In 2017, Meachem, along with teammates Adam Casey, Catlin Schneider, and Dustin Kidby defeated Steve Laycock to win the 2017 SaskTel Tankard. Meachem represented Saskatchewan at the 2017 Tim Hortons Brier, where they finished with a 5-6 record. The team played in the 2017 Canadian Olympic Curling Pre-Trials, with Brock Montgomery replacing Schneider. The team finished with a 2–4 record. Later in the season, the team played in the 2018 SaskTel Tankard, but were eliminated in the C event.

In 2018, Meachem formed a new team, playing third with teammates Dustin Kalthoff, Bryaden Stewart, and Jared Latos. The team curled out of the Nutana Curling Club in Saskatoon, Saskatchewan. The rink played in the 2019 SaskTel Tankard, losing in one of the C event finals.

Meachem, along with teammates Kelly Schafer, Chris Haichert and Teejay Haichert represented Saskatchewan at the 2020 Canadian Mixed Curling Championship. There, he led his team to a 5–5 record.

Meachem formed a new men's team in 2019 as a skip, with teammates Brady Scharback, Brayden Stewart and Jared Latos. He once again lost in one of the C event finals at the 2020 SaskTel Tankard. On the Tour, the team won the Saskatoon Nutana Cash, and the Farmers Edge SCT events that season. The team played in the 2021 Canadian Curling Pre-Trials Direct-Entry Event with Tyler Hartung sparing for Stewart. The team lost in the C event. The team also lost in the C event at the 2022 SaskTel Tankard. On the tour, they won the 2021 SaskTour Men's Highland event.

Meachem, Schafer and the Haicherts represented Saskatchewan again at the 2022 Canadian Mixed Curling Championship. This time, he led the rink to a 6–4 record, but did not make the playoffs.

In 2022, Meachem joined the Steve Laycock rink at third, with Chris Haichert at second and Brayden Stewart at lead. The team played in the 2023 SaskTel Tankard, where they made it all the way to the final before losing to Kelly Knapp.

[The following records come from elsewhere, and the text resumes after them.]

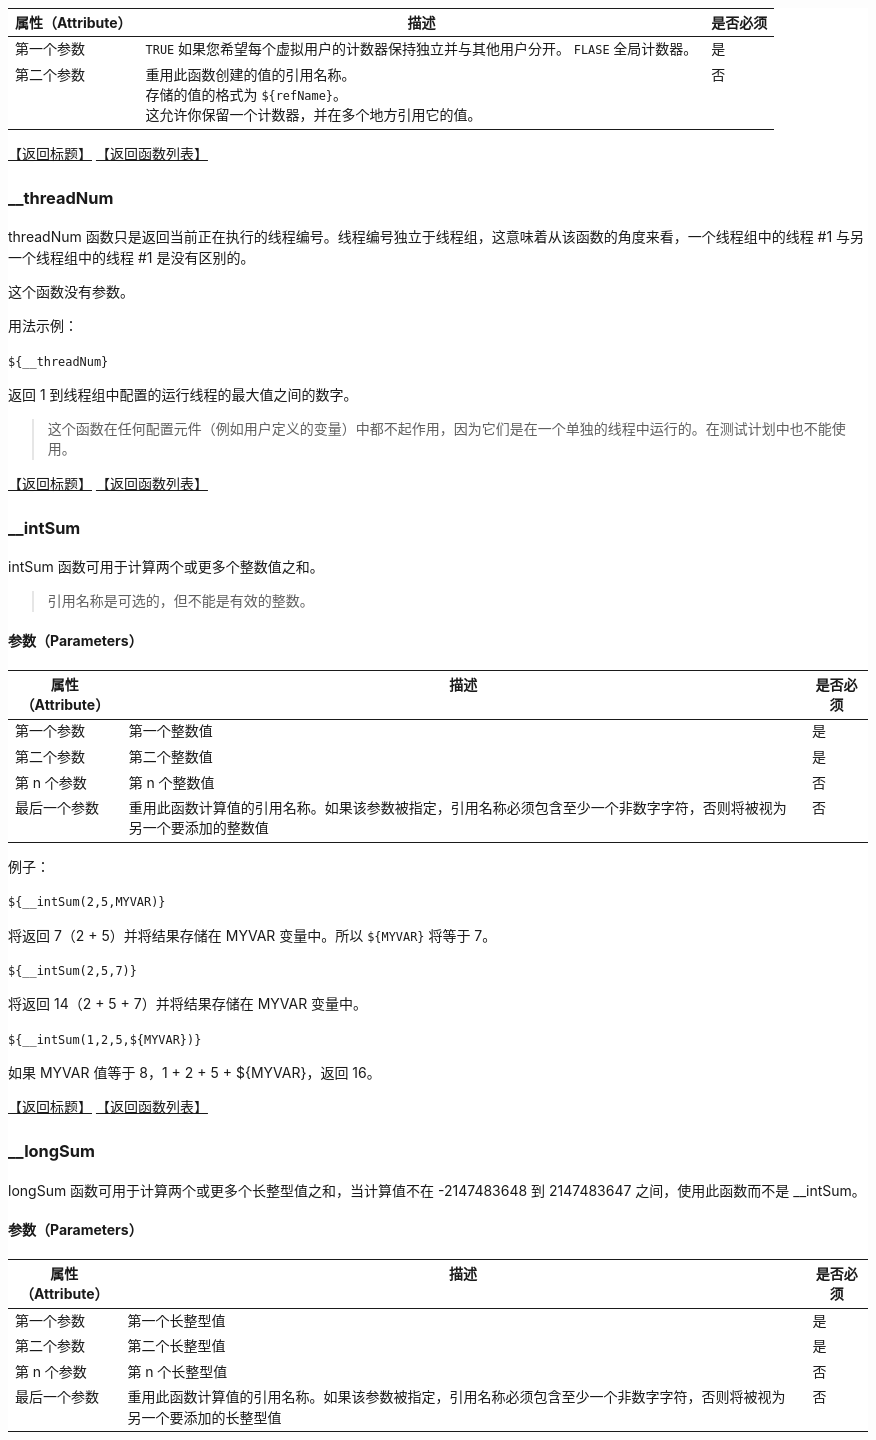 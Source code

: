 属性（Attribute）| 描述| 是否必须
---------|----------|---------
第一个参数 | `TRUE` 如果您希望每个虚拟用户的计数器保持独立并与其他用户分开。 `FLASE` 全局计数器。 | 是
第二个参数 | 重用此函数创建的值的引用名称。<br>存储的值的格式为 `${refName}`。<br>这允许你保留一个计数器，并在多个地方引用它的值。 | 否

[【返回标题】](#20-函数和变量) [【返回函数列表】](#functions_list)

<h3 id="threadNum">__threadNum</h3>

threadNum 函数只是返回当前正在执行的线程编号。线程编号独立于线程组，这意味着从该函数的角度来看，一个线程组中的线程 #1 与另一个线程组中的线程 #1 是没有区别的。

这个函数没有参数。

用法示例：

    ${__threadNum}
返回 1 到线程组中配置的运行线程的最大值之间的数字。

>这个函数在任何配置元件（例如用户定义的变量）中都不起作用，因为它们是在一个单独的线程中运行的。在测试计划中也不能使用。

[【返回标题】](#20-函数和变量) [【返回函数列表】](#functions_list)

<h3 id="intSum">__intSum</h3>

intSum 函数可用于计算两个或更多个整数值之和。

>引用名称是可选的，但不能是有效的整数。

#### 参数（Parameters）

属性（Attribute）| 描述| 是否必须
---------|----------|---------
第一个参数 | 第一个整数值 | 是
第二个参数 | 第二个整数值 | 是
第 n 个参数 | 第 n 个整数值 | 否
最后一个参数 | 重用此函数计算值的引用名称。如果该参数被指定，引用名称必须包含至少一个非数字字符，否则将被视为另一个要添加的整数值 | 否

例子：

    ${__intSum(2,5,MYVAR)}
将返回 7（2 + 5）并将结果存储在 MYVAR 变量中。所以 `${MYVAR}` 将等于 7。

    ${__intSum(2,5,7)}
将返回 14（2 + 5 + 7）并将结果存储在 MYVAR 变量中。

    ${__intSum(1,2,5,${MYVAR})}
如果 MYVAR 值等于 8，1 + 2 + 5 + ${MYVAR}，返回 16。

[【返回标题】](#20-函数和变量) [【返回函数列表】](#functions_list)

<h3 id="longSum">__longSum</h3>

longSum 函数可用于计算两个或更多个长整型值之和，当计算值不在 -2147483648 到 2147483647 之间，使用此函数而不是 __intSum。

#### 参数（Parameters）

属性（Attribute）| 描述| 是否必须
---------|----------|---------
第一个参数 | 第一个长整型值 | 是
第二个参数 | 第二个长整型值 | 是
第 n 个参数 | 第 n 个长整型值 | 否
最后一个参数 | 重用此函数计算值的引用名称。如果该参数被指定，引用名称必须包含至少一个非数字字符，否则将被视为另一个要添加的长整型值 | 否
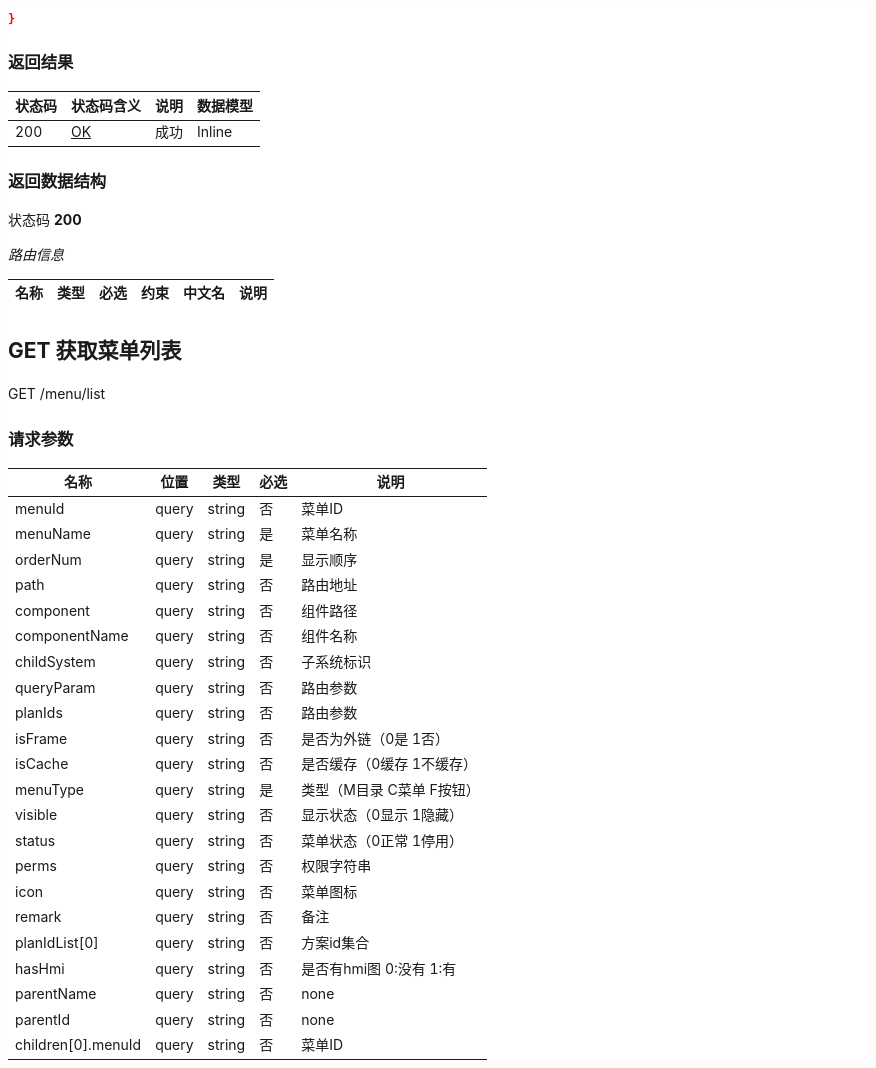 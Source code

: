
```json
}
```

### 返回结果

|状态码|状态码含义|说明|数据模型|
|---|---|---|---|
|200|[OK](https://tools.ietf.org/html/rfc7231#section-6.3.1)|成功|Inline|

### 返回数据结构

状态码 **200**

*路由信息*

|名称|类型|必选|约束|中文名|说明|
|---|---|---|---|---|---|

## GET 获取菜单列表

GET /menu/list

### 请求参数

|名称|位置|类型|必选|说明|
|---|---|---|---|---|
|menuId|query|string| 否 |菜单ID|
|menuName|query|string| 是 |菜单名称|
|orderNum|query|string| 是 |显示顺序|
|path|query|string| 否 |路由地址|
|component|query|string| 否 |组件路径|
|componentName|query|string| 否 |组件名称|
|childSystem|query|string| 否 |子系统标识|
|queryParam|query|string| 否 |路由参数|
|planIds|query|string| 否 |路由参数|
|isFrame|query|string| 否 |是否为外链（0是 1否）|
|isCache|query|string| 否 |是否缓存（0缓存 1不缓存）|
|menuType|query|string| 是 |类型（M目录 C菜单 F按钮）|
|visible|query|string| 否 |显示状态（0显示 1隐藏）|
|status|query|string| 否 |菜单状态（0正常 1停用）|
|perms|query|string| 否 |权限字符串|
|icon|query|string| 否 |菜单图标|
|remark|query|string| 否 |备注|
|planIdList[0]|query|string| 否 |方案id集合|
|hasHmi|query|string| 否 |是否有hmi图 0:没有 1:有|
|parentName|query|string| 否 |none|
|parentId|query|string| 否 |none|
|children[0].menuId|query|string| 否 |菜单ID|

Meachem, Schafer, and the Haicherts represented Saskatchewan again at the 2023 Canadian Mixed Curling Championship on home ice. The team lost just one game in the event, and beat Manitoba in the final. They represented Canada at the 2024 World Mixed Curling Championship, where they went undefeated before being upset in the round of 16 to the Netherlands.

==Personal life==
Meachem is the owner of Meach Construction Ltd. He is married to Marla Phillips and has three children.